Get our free weekly newsletter
In these higher psychedelic dosage treatments, I often see hidden rivers of trauma come to the surface, where the patient and I can begin to explore the heretofore unspeakable and unknowable. Most of who we are lies in the unconscious, and with severe trauma the unconscious is where the healing needs to start.
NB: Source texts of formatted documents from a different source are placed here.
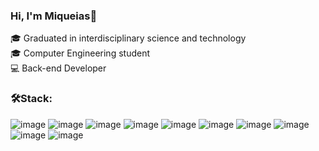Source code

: ### Hi, I'm Miqueias👋
🎓 Graduated in interdisciplinary science and technology <br>
🎓 Computer Engineering student <br>
💻 Back-end Developer <br>


### 🛠️Stack:
![image](https://github.com/miqueiasrodrigues/miqueiasrodrigues/assets/84649194/f542daf9-bdd6-4beb-a662-e0bec3277a8b)
![image](https://github.com/miqueiasrodrigues/miqueiasrodrigues/assets/84649194/772c0dbe-cd8a-453c-805c-4abe0de3d0ce)
![image](https://github.com/miqueiasrodrigues/miqueiasrodrigues/assets/84649194/a841da52-8b2c-42fe-b66d-f7ecb0084431)
![image](https://github.com/miqueiasrodrigues/miqueiasrodrigues/assets/84649194/1a3a99db-9ee7-4a0e-83e7-2f5776345004)
![image](https://github.com/miqueiasrodrigues/miqueiasrodrigues/assets/84649194/0841a62e-5e8d-4de2-bc07-a0064e114e91)
![image](https://github.com/miqueiasrodrigues/miqueiasrodrigues/assets/84649194/7a6e031a-7928-45a7-9c6b-5154fe5656c7)
![image](https://github.com/miqueiasrodrigues/miqueiasrodrigues/assets/84649194/7d632282-1219-4ab1-a885-5706238ff9e3)
![image](https://github.com/miqueiasrodrigues/miqueiasrodrigues/assets/84649194/a4f4cad7-1237-49d9-84af-8e38113ea7d4)
![image](https://github.com/miqueiasrodrigues/miqueiasrodrigues/assets/84649194/74c231ef-c5ad-4d70-a422-ff9dec7bc775)
![image](https://github.com/miqueiasrodrigues/miqueiasrodrigues/assets/84649194/fe49184f-9cf9-4f6f-9d0c-428b33bf295d)



 




<!--
**miqueiasrodrigues/miqueiasrodrigues** is a ✨ _special_ ✨ repository because its `README.md` (this file) appears on your GitHub profile.

Here are some ideas to get you started:

- 🔭 I’m currently working on ...
- 🌱 I’m currently learning ...
- 👯 I’m looking to collaborate on ...
- 🤔 I’m looking for help with ...
- 💬 Ask me about ...
- 📫 How to reach me: ...
- 😄 Pronouns: ...
- ⚡ Fun fact: ...
-->
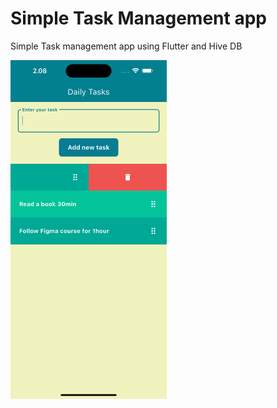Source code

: # Simple Task Management app
 Simple Task management app using Flutter and Hive DB

<img src="https://github.com/DevKasun/simple_hivedb_app/blob/main/screenshot.png" alt="drawing" style="width:250px;"/>
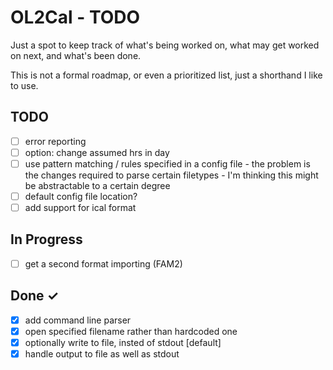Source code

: OL2Cal - TODO
====
Just a spot to keep track of what's being worked on, what may get worked on next, and  what's been done.  

This is not a formal roadmap, or even a prioritized list, just a shorthand I like to use.

TODO
----
- [ ] error reporting  
- [ ] option:  change assumed hrs in day  
- [ ] use pattern matching / rules specified in a config file  - the problem is the changes required to parse certain filetypes - I'm thinking this might be abstractable to a certain degree
- [ ] default config file location?  
- [ ] add support for ical format

In Progress
-----------
- [ ] get a second format importing (FAM2)

Done ✓
------
- [x] add command line parser  
- [x] open specified filename rather than hardcoded one  
- [x] optionally write to file, insted of stdout [default]  
- [x] handle output to file as well as stdout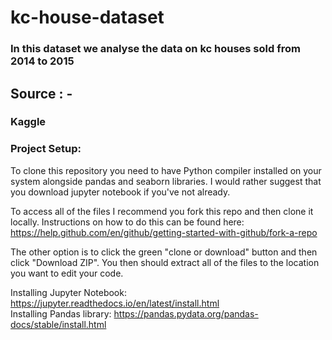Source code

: # kc-house-dataset
### In this dataset we analyse the data on kc houses sold from 2014 to 2015

## Source : - 
### Kaggle

### Project Setup:
To clone this repository you need to have Python compiler installed on your system alongside pandas and seaborn libraries. I would rather suggest that you download jupyter notebook if you've not already.

To access all of the files I recommend you fork this repo and then clone it locally. Instructions on how to do this can be found here: https://help.github.com/en/github/getting-started-with-github/fork-a-repo

The other option is to click the green "clone or download" button and then click "Download ZIP". You then should extract all of the files to the location you want to edit your code.

Installing Jupyter Notebook: https://jupyter.readthedocs.io/en/latest/install.html </br>
Installing Pandas library: https://pandas.pydata.org/pandas-docs/stable/install.html



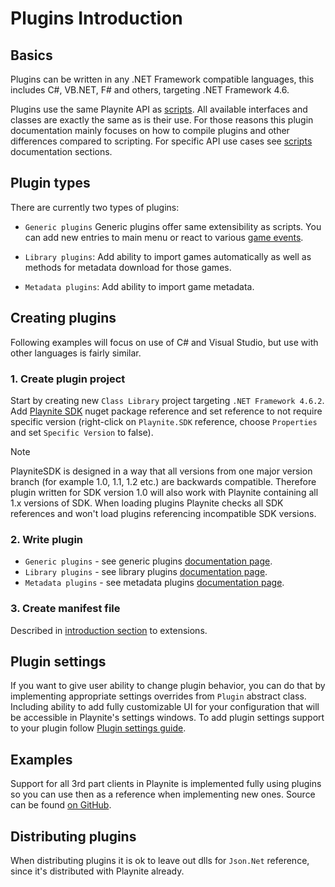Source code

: Plugins Introduction
=====================

Basics
---------------------

Plugins can be written in any .NET Framework compatible languages, this includes C#, VB.NET, F# and others, targeting .NET Framework 4.6.

Plugins use the same Playnite API as [scripts](../scripts/scripting.md). All available interfaces and classes are exactly the same as is their use. For those reasons this plugin documentation mainly focuses on how to compile plugins and other differences compared to scripting. For specific API use cases see [scripts](../scripts/scripting.md) documentation sections.

Plugin types
---------------------

There are currently two types of plugins:

- `Generic plugins` Generic plugins offer same extensibility as scripts. You can add new entries to main menu or react to various [game events](../scripts/scriptingEvents.md).

- `Library plugins`: Add ability to import games automatically as well as methods for metadata download for those games.

- `Metadata plugins`: Add ability to import game metadata.

Creating plugins
---------------------

Following examples will focus on use of C# and Visual Studio, but use with other languages is fairly similar.

### 1. Create plugin project

Start by creating new `Class Library` project targeting `.NET Framework 4.6.2`. Add [Playnite SDK](https://www.nuget.org/packages/PlayniteSDK/) nuget package reference and set reference to not require specific version (right-click on `Playnite.SDK` reference, choose `Properties` and set `Specific Version` to false).

> [!NOTE] 
> PlayniteSDK is designed in a way that all versions from one major version branch (for example 1.0, 1.1, 1.2 etc.) are backwards compatible. Therefore plugin written for SDK version 1.0 will also work with Playnite containing all 1.x versions of SDK. When loading plugins Playnite checks all SDK references and won't load plugins referencing incompatible SDK versions.

### 2. Write plugin

- `Generic plugins` - see generic plugins [documentation page](genericPlugins.md).
- `Library plugins` - see library plugins [documentation page](libraryPlugins.md).
- `Metadata plugins` - see metadata plugins [documentation page](metadataPlugins.md).

### 3. Create manifest file

Described in [introduction section](../intro.md) to extensions.

Plugin settings
---------------------

If you want to give user ability to change plugin behavior, you can do that by implementing appropriate settings overrides from `Plugin` abstract class. Including ability to add fully customizable UI for your configuration that will be accessible in Playnite's settings windows. To add plugin settings support to your plugin follow [Plugin settings guide](pluginSettings.md).

Examples
---------------------

Support for all 3rd part clients in Playnite is implemented fully using plugins so you can use then as a reference when implementing new ones. Source can be found [on GitHub](https://github.com/JosefNemec/Playnite/tree/master/source/Plugins).

Distributing plugins
---------------------

When distributing plugins it is ok to leave out dlls for `Json.Net` reference, since it's distributed with Playnite already.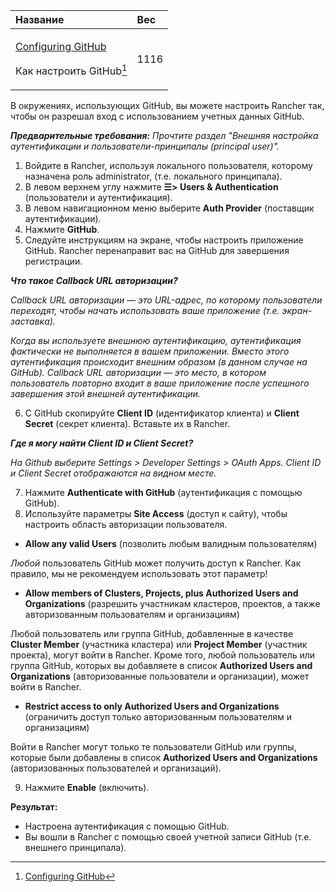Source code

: ﻿


|**Название**|**Вес**|
| :- | :- |
|<p>[Configuring GitHub](https://github.com/rancher/docs/blob/master/content/rancher/v2.6/en/admin-settings/authentication/github/_index.md) </p><p>Как настроить GitHub[^1]</p>|1116|

В окружениях, использующих GitHub, вы можете настроить Rancher так, чтобы он разрешал вход с использованием учетных данных GitHub.

***Предварительные требования:** Прочтите раздел "Внешняя настройка аутентификации и пользователи-принципалы (principal user)".*

1. Войдите в Rancher, используя локального пользователя, которому назначена роль administrator, (т.е. локального принципала).
2. В левом верхнем углу нажмите **☰> Users & Authentication** (пользователи и аутентификация).
3. В левом навигационном меню выберите **Auth Provider** (поставщик аутентификации).
4. Нажмите **GitHub**.
5. Следуйте инструкциям на экране, чтобы настроить приложение GitHub. Rancher перенаправит вас на GitHub для завершения регистрации.

***Что такое Callback URL авторизации?***

*Callback URL авторизации — это URL-адрес, по которому пользователи переходят, чтобы начать использовать ваше приложение (т.е. экран-заставка).*

*Когда вы используете внешнюю аутентификацию, аутентификация фактически не выполняется в вашем приложении. Вместо этого аутентификация происходит внешним образом (в данном случае на GitHub). Callback URL авторизации — это место, в котором пользователь повторно входит в ваше приложение после успешного завершения этой внешней аутентификации.*

6. С GitHub скопируйте **Client ID** (идентификатор клиента) и **Client Secret** (секрет клиента). Вставьте их в Rancher.

***Где я могу найти Client ID и Client Secret?***

*На Github выберите Settings > Developer Settings > OAuth Apps. Client ID и Client Secret отображаются на видном месте.*

7. Нажмите **Authenticate with GitHub** (аутентификация с помощью GitHub).
8. Используйте параметры **Site Access** (доступ к сайту), чтобы настроить область авторизации пользователя.
- **Allow any valid Users** (позволить любым валидным пользователям)

*Любой* пользователь GitHub может получить доступ к Rancher. Как правило, мы не рекомендуем использовать этот параметр!

- **Allow members of Clusters, Projects, plus Authorized Users and Organizations** (разрешить участникам кластеров, проектов, а также авторизованным пользователям и организациям)

Любой пользователь или группа GitHub, добавленные в качестве **Cluster Member** (участника кластера) или **Project Member** (участник проекта), могут войти в Rancher. Кроме того, любой пользователь или группа GitHub, которых вы добавляете в список **Authorized Users and Organizations** (авторизованные пользователи и организации), может войти в Rancher.

- **Restrict access to only Authorized Users and Organizations** (ограничить доступ только авторизованным пользователям и организациям)

Войти в Rancher могут только те пользователи GitHub или группы, которые были добавлены в список **Authorized Users and Organizations** (авторизованных пользователей и организаций).

9. Нажмите **Enable** (включить).

**Результат:**

- Настроена аутентификация с помощью GitHub.
- Вы вошли в Rancher с помощью своей учетной записи GitHub (т.е. внешнего принципала).

[^1]:[Configuring GitHub](https://github.com/rancher/docs/blob/master/content/rancher/v2.6/en/admin-settings/authentication/github/_index.md)
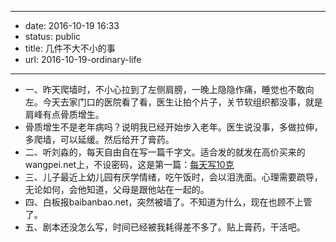 - --
- date: 2016-10-19 16:33
- status: public
- title: 几件不大不小的事
- url: 2016-10-19-ordinary-life
- --
- 一、昨天爬墙时，不小心拉到了左侧肩膀，一晚上隐隐作痛，睡觉也不敢向左。今天去家门口的医院看了看，医生让拍个片子，关节软组织都没事，就是肩峰有点骨质增生。
- 骨质增生不是老年病吗？说明我已经开始步入老年。医生说没事，多做拉伸，多爬墙，可以延缓。然后给开了膏药。
- 二、听刘淼的，每天自由自在写一篇千字文。适合发的就发在高价买来的wangpei.net上，不设密码，这是第一篇：[每天写10克](http://wangpei.net/post/2016-10-19-writing-10-gram-per-day)
- 三、儿子最近上幼儿园有厌学情绪，吃午饭时，会以泪洗面。心理需要疏导，无论如何，会他知道，父母是跟他站在一起的。
- 四、白板报baibanbao.net，突然被墙了。不知道为什么，现在也顾不上管了。
- 五、剧本还没怎么写，时间已经被我耗得差不多了。贴上膏药，干活吧。
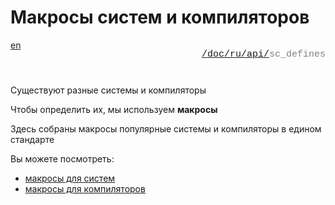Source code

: # Макросы систем и компиляторов

<div style="display: flex; justify-content: space-between; margin-bottom: 25px">
  <a href="/doc/sc_defines/index.md">en</a>

  <p style="text-align: right;
            color: gray;
            font-size: 15px;
            font-family: 'Jetbrains Mono', SFMono-Regular, Consolas, 'Liberation Mono', Menlo, monospace, Arial">
      <a href="/README.md">/</a><a href="/doc/index.md">doc/</a><a href="/doc/ru/index.md">ru/</a><a href="/doc/ru/api/index.md">api/</a>sc_defines
  </p>
</div>

Существуют разные системы и компиляторы

Чтобы определить их, мы используем **макросы**

Здесь собраны макросы популярные системы и компиляторы в едином стандарте

Вы можете посмотреть:

+ [макросы для систем](/doc/ru/api/sc_defines/systems.md)
+ [макросы для компиляторов](/doc/ru/api/sc_defines/compilers.md)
Psychedelics including MDMA, psilocybin, THC (yes, THC!), ayahuasca and ketamine, when prescribed under the care of a medical professional in combination with psychotherapy, are opening up rapid access to these realms that have been so difficult to reach and understand. And once this access has been established, we are finding that patients are healing with intermittent treatments, often spaced over months or longer, in contrast with standard psychiatric medications, which are dosed daily or even multiple times a day. Psilocybin, a compound found in “magic mushrooms,” has been found to reduce symptoms for depression, anxiety and obsessive compulsive disorder, while the South American brew ayahuasca has been shown to be effective as a treatment for severe depression.
Psychiatry might be moving to a model where many patients do intermittent psychedelic treatments, interspersed by both talk and somatic therapies, and thus moving away from daily medications for symptom management. At the least, psychedelics are finally giving us a chance to help traumatized patients and their treatment resistant mood and anxiety symptoms.